The recognition of homosexuality as something as ‘natural’ and ‘magical’ has met with strong opposition through the years, particularly from conventional Christians’ fanatic following of certain passages in the Bible. Leviticus 20:13 of the Bible says,
“If a man lies with a male as he lies with a woman, both of them have committed an abomination. They shall surely be put to death. Their blood shall be upon them”.
For all these years, such few mentions of homosexuality in the Bible were used as the perfect weapon of revolt to regard homosexuality as ‘unnatural’ and ‘sinful’. It has taken a long time and continuous struggle by the LGBT community for Christians to realise that the Bible, more than anything, asks people to be compassionate and that such statements are often read without context. Also, it is argued, that the Bible says a lot of other things are sinful and unnatural like eating pork, wearing polyester, playing football but we do them anyway.

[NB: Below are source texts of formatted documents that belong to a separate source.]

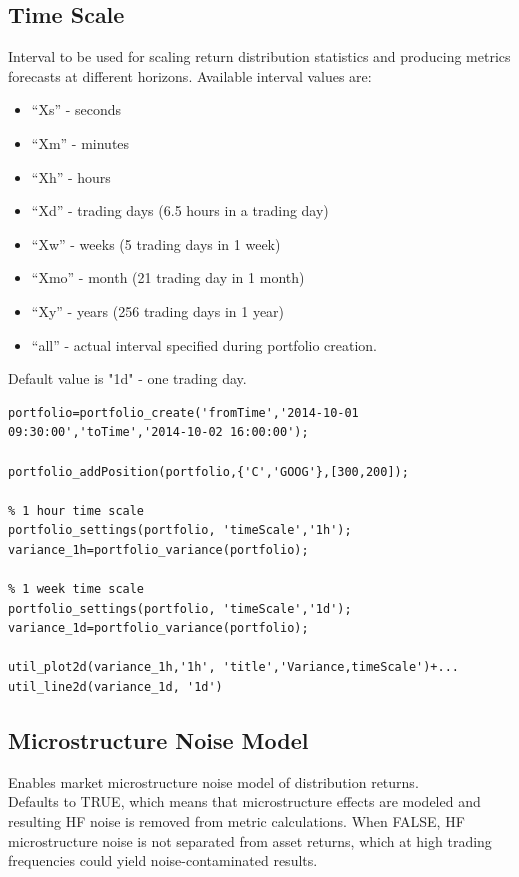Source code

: \documentclass[letterpaper]{report}
\newcounter{N}
\begin{document}
\subsection{Time Scale}
Interval to be used for scaling return distribution statistics and producing metrics forecasts at different horizons. Available interval values are: 
\begin{itemize} 
  \item ``Xs'' - seconds
  \item ``Xm'' - minutes
  \item ``Xh'' - hours
  \item ``Xd'' - trading days (6.5 hours in a trading day)
  \item ``Xw'' - weeks (5 trading days in 1 week)
  \item ``Xmo'' - month (21 trading day in 1 month)
  \item ``Xy'' - years (256 trading days in 1 year)
  \item ``all'' - actual interval specified during portfolio creation.
\end{itemize}
Default value is "1d" - one trading day.
\begin{lstlisting}
portfolio=portfolio_create('fromTime','2014-10-01 09:30:00','toTime','2014-10-02 16:00:00');

portfolio_addPosition(portfolio,{'C','GOOG'},[300,200]);

% 1 hour time scale 
portfolio_settings(portfolio, 'timeScale','1h');
variance_1h=portfolio_variance(portfolio);

% 1 week time scale
portfolio_settings(portfolio, 'timeScale','1d');
variance_1d=portfolio_variance(portfolio);

util_plot2d(variance_1h,'1h', 'title','Variance,timeScale')+...
util_line2d(variance_1d, '1d')
\end{lstlisting}

\subsection{Microstructure Noise Model}
Enables market microstructure noise model of distribution returns.\\
Defaults to TRUE, which means that microstructure effects are modeled and resulting HF noise is removed from metric calculations. 
When FALSE, HF microstructure noise is not separated from asset returns, which at high trading frequencies could yield noise-contaminated results.
\end{document}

In contrast, Greek culture showed and recognized homosexuality in its epics. The heroic love between Achilles and Patroclus and that between Alexander the Great and his childhood friend Hephaestion became inspiration to modern gay lovers.
Moving to the Indian context, where same-sex marriage is still not legalized, the famous Kama Sutra states that homosexual sex “is to be engaged in and enjoyed for its own sake as one of the arts.” Also, Vyasa shows Shikhandi in the Mahabharata as embodying all queer people – from gays to lesbians to Hijras to transgendered people to hermaphrodites to bisexuals! In this sense, it would be safe to say that Aryan culture recognized homosexuality much before the rest of the world did. And yet, we are still waiting for gay marriage to be legalized here.